Mr. Twigg: It is worth saying—and it is probably appropriate to do so now—that there were a number of courses of action that the Government could have taken in addressing the issue. One of them, and probably the easiest path, would have been to ignore some of the concerns expressed by local government on a cross-party basis, and to leave the legislation in place with all the anomalies described in Committee and on Second Reading. A second option would have been to have gone full steam ahead with a scheme that would apply in all parts of the country. The approach that we have taken, which is deregulatory, and enables authorities to volunteer to have pilot schemes and enables us to learn the lessons from those schemes, is the best way of taking matters forward.

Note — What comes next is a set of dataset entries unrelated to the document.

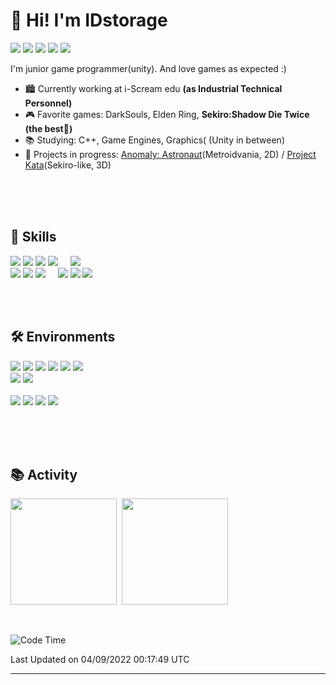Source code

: # 👋 Hi! I'm IDstorage

<p>
  <img src ="https://img.shields.io/badge/Slack-4A154B?style=flat-square&logo=slack&logoColor=white"</a>
  <img src ="https://img.shields.io/badge/Gmail-D14836?style=flat-square&logo=gmail&logoColor=white&link=mailto:idstorage1892@gmail.com"/></a>
  <img src ="https://img.shields.io/badge/LinkedIn-0077B5?style=flat-square&logo=linkedin&logoColor=white&link=https://www.linkedin.com/in/minjong-kim-b3686a232/"/></a>
  <img src ="https://img.shields.io/badge/Discord-7289DA?style=flat-square&logo=discord&logoColor=white"/></a>
  <img src ="https://img.shields.io/badge/Steam-000000?style=flat-square&logo=steam&logoColor=white&link=https://steamcommunity.com/profiles/76561198384433276"/></a>
</p>

I'm junior game programmer(unity). And love games as expected :)<br>

- 🏙 Currently working at i-Scream edu **(as Industrial Technical Personnel)**
- 🎮 Favorite games: DarkSouls, Elden Ring, **Sekiro:Shadow Die Twice (the best👑)**
- 📚 Studying: C++, Game Engines, Graphics( (Unity in between)
- 📌 Projects in progress: [Anomaly: Astronaut](https://github.com/IgnorantSquad/anomaly-unity)(Metroidvania, 2D) / [Project Kata](https://github.com/IDstorage/project-kata)(Sekiro-like, 3D)

<br>
<br>
<br>

<h2>📝 Skills</h2>

<p>
<img src ="https://img.shields.io/badge/C%23-239120?style=for-the-badge&logo=c-sharp&logoColor=white"</a>
<img src ="https://img.shields.io/badge/Unity-100000?style=for-the-badge&logo=unity&logoColor=white"</a>
<img src ="https://img.shields.io/badge/C%2B%2B-00599C?style=for-the-badge&logo=c%2B%2B&logoColor=white"</a>
<img src ="https://img.shields.io/badge/CMake-%23008FBA.svg?style=for-the-badge&logo=cmake&logoColor=white"</a>
&nbsp;&nbsp;&nbsp;<!--&nbsp;&nbsp;&nbsp;&nbsp;&nbsp;&nbsp-->
<img src ="https://img.shields.io/badge/Firebase%20RTDB-039BE5?style=flat-square&logo=Firebase&logoColor=white"</a>
<br>
<img src ="https://img.shields.io/badge/C-00599C?style=for-the-badge&logo=c&logoColor=white"</a>
<img src ="https://img.shields.io/badge/Python-3776AB?style=for-the-badge&logo=python&logoColor=white"</a>
<img src ="https://img.shields.io/badge/Unreal-313131?style=for-the-badge&logo=unrealengine&logoColor=white"</a>
&nbsp;&nbsp;&nbsp
<img src ="https://img.shields.io/badge/DynamoDB-4053D6?style=flat-square&logo=Amazon%20DynamoDB&logoColor=white"</a>
<img src ="https://img.shields.io/badge/Amazon%20S3-D14836?style=flat-square&logo=Amazon%20DynamoDB&logoColor=white"</a>
<img src ="https://img.shields.io/badge/jenkins-%232C5263.svg?style=flat-square&logo=jenkins&logoColor=white"</a>
</p>

<br>
<br>

<h2>🛠 Environments</h2>
<p>
<img src ="https://img.shields.io/badge/Windows-0078D6?style=flat-square&logo=windows&logoColor=white"</a>
  <img src ="https://img.shields.io/badge/mac%20os-000000?style=flat-square&logo=apple&logoColor=white"</a>
  <img src ="https://img.shields.io/badge/Terminal-%234D4D4D.svg?style=flat-square&logo=windows-terminal&logoColor=white"</a>
  <img src ="https://img.shields.io/badge/Visual_Studio-5C2D91?style=flat-square&logo=visual%20studio&logoColor=white"</a>
  <img src ="https://img.shields.io/badge/VSCode-0078d7.svg?style=flat-square&logo=visual-studio-code&logoColor=white"</a>
  <img src ="https://img.shields.io/badge/VIM-%2311AB00.svg?style=flat-square&logo=vim&logoColor=white"</a>
  <br>
  <img src ="https://img.shields.io/badge/github-%23121011.svg?style=flat-square&logo=github&logoColor=white"</a>
  <img src ="https://img.shields.io/badge/gitlab-%23181717.svg?style=flat-square&logo=gitlab&logoColor=white"</a>
  <br>
  <br>
  <img src ="https://img.shields.io/badge/Obsidian-5C2D91?style=flat-square&logo=obsidian&logoColor=white"</a>
  <img src ="https://img.shields.io/badge/Trello-0052CC?style=flat-square&logo=trello&logoColor=white"</a>
  <img src ="https://img.shields.io/badge/Todoist-E44332?style=flat-square&logo=todoist&logoColor=white"</a>
  <img src ="https://img.shields.io/badge/Notion-000000?style=flat-square&logo=notion&logoColor=white"</a>
</p>

<br>
<br>
<br>

<h2>📚 Activity</h2>
<p>
  <img src ="https://github-readme-stats.vercel.app/api?username=IDstorage&theme=radical" height = "170"/></a>&nbsp
  <img src ="https://github-readme-stats.vercel.app/api/top-langs/?username=IDstorage&layout=compact&theme=radical" height = "170"/></a>&nbsp
</p>

<br>

<!--START_SECTION:waka-->
![Code Time](http://img.shields.io/badge/Code%20Time-0%20secs-blue)


 Last Updated on 04/09/2022 00:17:49 UTC
<!--END_SECTION:waka-->

---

Clause 3 gives appropriate powers of repeal, but does not give an absolute guarantee that something will be repealed regardless of whether its provisions turn out to be successful against a set of criteria. There is not a great deal of difference between the different parties represented in the Committee about what the success criteria will be.
The clause contains powers to repeal the school travel scheme provisions in the event that the approach is unsuccessful. The legislation would be removed from the statute book and school transport would return to the current arrangements. The clause is drafted in a way that allows the Secretary of State and the National Assembly for Wales to make separate arrangements. It specifies that the piloting provisions may not be terminated until 1 August 2011 at the earliest. That allows LEAs to put in place pilot school travel schemes that can last for several years.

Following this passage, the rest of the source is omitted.